What the exercise asks » In the records below, the line with "subsection (1) has effect" opens the range and the line with "subsection (1) does not apply to the program." closes it; print that range exactly and nothing else.

Entries taken from a collection:
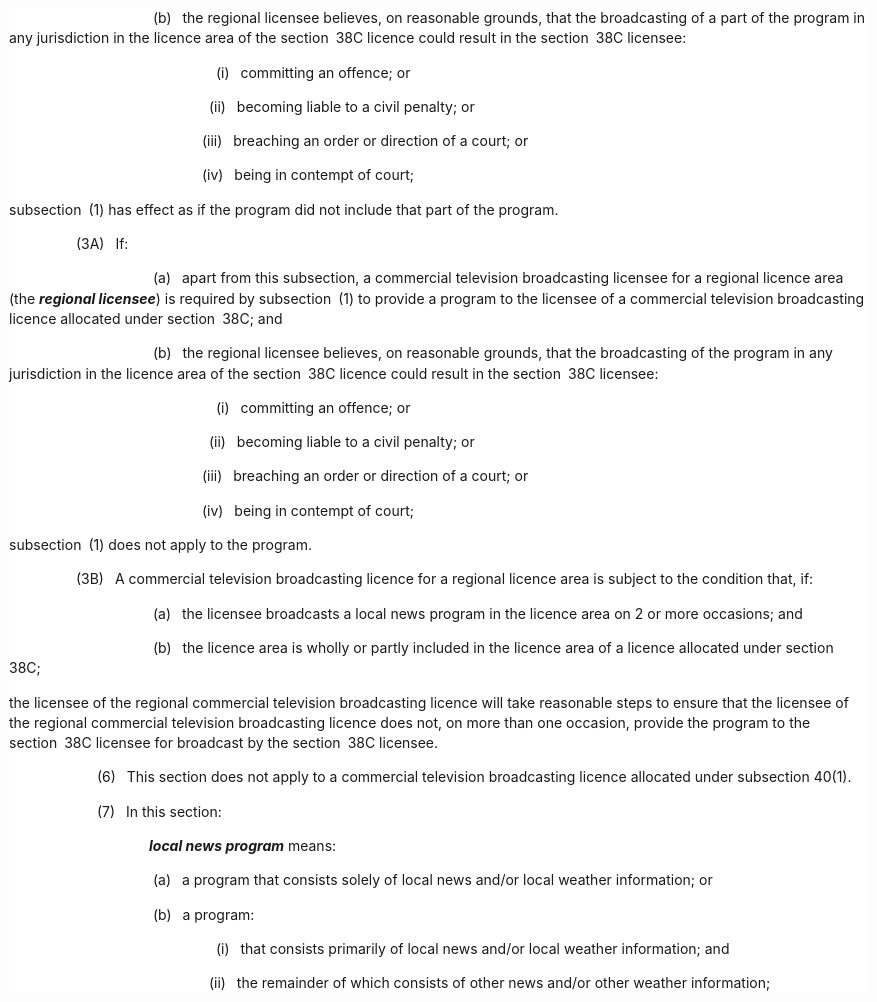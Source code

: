                      (b)  the regional licensee believes, on reasonable grounds, that the broadcasting of a part of the program in any jurisdiction in the licence area of the section 38C licence could result in the section 38C licensee:

                              (i)  committing an offence; or

                             (ii)  becoming liable to a civil penalty; or

                            (iii)  breaching an order or direction of a court; or

                            (iv)  being in contempt of court;

subsection (1) has effect as if the program did not include that part of the program.

          (3A)  If:

                     (a)  apart from this subsection, a commercial television broadcasting licensee for a regional licence area (the **_regional licensee_**) is required by subsection (1) to provide a program to the licensee of a commercial television broadcasting licence allocated under section 38C; and

                     (b)  the regional licensee believes, on reasonable grounds, that the broadcasting of the program in any jurisdiction in the licence area of the section 38C licence could result in the section 38C licensee:

                              (i)  committing an offence; or

                             (ii)  becoming liable to a civil penalty; or

                            (iii)  breaching an order or direction of a court; or

                            (iv)  being in contempt of court;

subsection (1) does not apply to the program.

          (3B)  A commercial television broadcasting licence for a regional licence area is subject to the condition that, if:

                     (a)  the licensee broadcasts a local news program in the licence area on 2 or more occasions; and

                     (b)  the licence area is wholly or partly included in the licence area of a licence allocated under section 38C;

the licensee of the regional commercial television broadcasting licence will take reasonable steps to ensure that the licensee of the regional commercial television broadcasting licence does not, on more than one occasion, provide the program to the section 38C licensee for broadcast by the section 38C licensee.

             (6)  This section does not apply to a commercial television broadcasting licence allocated under subsection 40(1).

             (7)  In this section:

                    <a name="local-new-program"></a>**_local news program_** means:

                     (a)  a program that consists solely of local news and/or local weather information; or

                     (b)  a program:

                              (i)  that consists primarily of local news and/or local weather information; and

                             (ii)  the remainder of which consists of other news and/or other weather information;
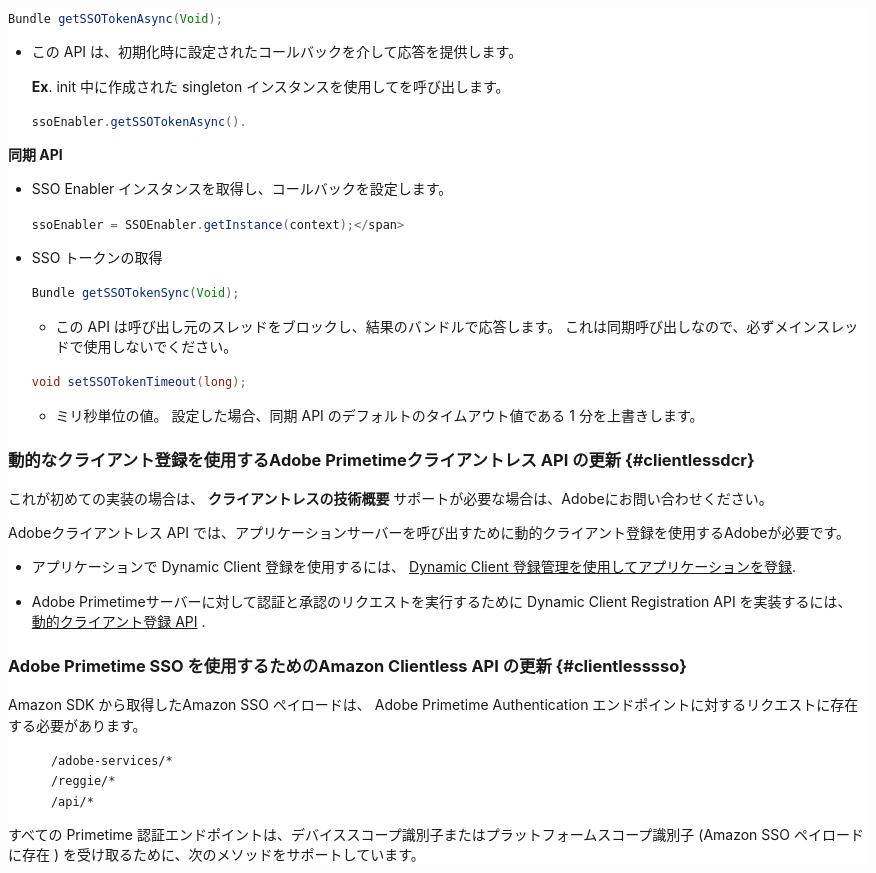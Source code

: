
   ```JAVA
  Bundle getSSOTokenAsync(Void);
  ```

* この API は、初期化時に設定されたコールバックを介して応答を提供します。

  **Ex**. init 中に作成された singleton インスタンスを使用してを呼び出します。

  ```JAVA
  ssoEnabler.getSSOTokenAsync().
  ```


**同期 API**

* SSO Enabler インスタンスを取得し、コールバックを設定します。

  ```JAVA
  ssoEnabler = SSOEnabler.getInstance(context);</span>
  ```

* SSO トークンの取得

  ```JAVA
  Bundle getSSOTokenSync(Void);
  ```

   * この API は呼び出し元のスレッドをブロックし、結果のバンドルで応答します。 これは同期呼び出しなので、必ずメインスレッドで使用しないでください。

  ```JAVA
  void setSSOTokenTimeout(long);
  ```

   * ミリ秒単位の値。 設定した場合、同期 API のデフォルトのタイムアウト値である 1 分を上書きします。


### 動的なクライアント登録を使用するAdobe Primetimeクライアントレス API の更新 {#clientlessdcr}

これが初めての実装の場合は、 **クライアントレスの技術概要** サポートが必要な場合は、Adobeにお問い合わせください。

Adobeクライアントレス API では、アプリケーションサーバーを呼び出すために動的クライアント登録を使用するAdobeが必要です。

* アプリケーションで Dynamic Client 登録を使用するには、 [Dynamic Client 登録管理を使用してアプリケーションを登録](/help/authentication/dynamic-client-registration-management.md).

* Adobe Primetimeサーバーに対して認証と承認のリクエストを実行するために Dynamic Client Registration API を実装するには、 [動的クライアント登録 API](/help/authentication/dynamic-client-registration-api.md) .

### Adobe Primetime SSO を使用するためのAmazon Clientless API の更新 {#clientlesssso}

Amazon SDK から取得したAmazon SSO ペイロードは、 Adobe Primetime Authentication エンドポイントに対するリクエストに存在する必要があります。

```
      /adobe-services/*
      /reggie/*
      /api/*
```


すべての Primetime 認証エンドポイントは、デバイススコープ識別子またはプラットフォームスコープ識別子 (Amazon SSO ペイロードに存在 ) を受け取るために、次のメソッドをサポートしています。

Task response »
subsection (1) has effect as if the program did not include that part of the program.

          (3A)  If:

                     (a)  apart from this subsection, a commercial television broadcasting licensee for a regional licence area (the **_regional licensee_**) is required by subsection (1) to provide a program to the licensee of a commercial television broadcasting licence allocated under section 38C; and

                     (b)  the regional licensee believes, on reasonable grounds, that the broadcasting of the program in any jurisdiction in the licence area of the section 38C licence could result in the section 38C licensee:

                              (i)  committing an offence; or

                             (ii)  becoming liable to a civil penalty; or

                            (iii)  breaching an order or direction of a court; or

                            (iv)  being in contempt of court;

subsection (1) does not apply to the program.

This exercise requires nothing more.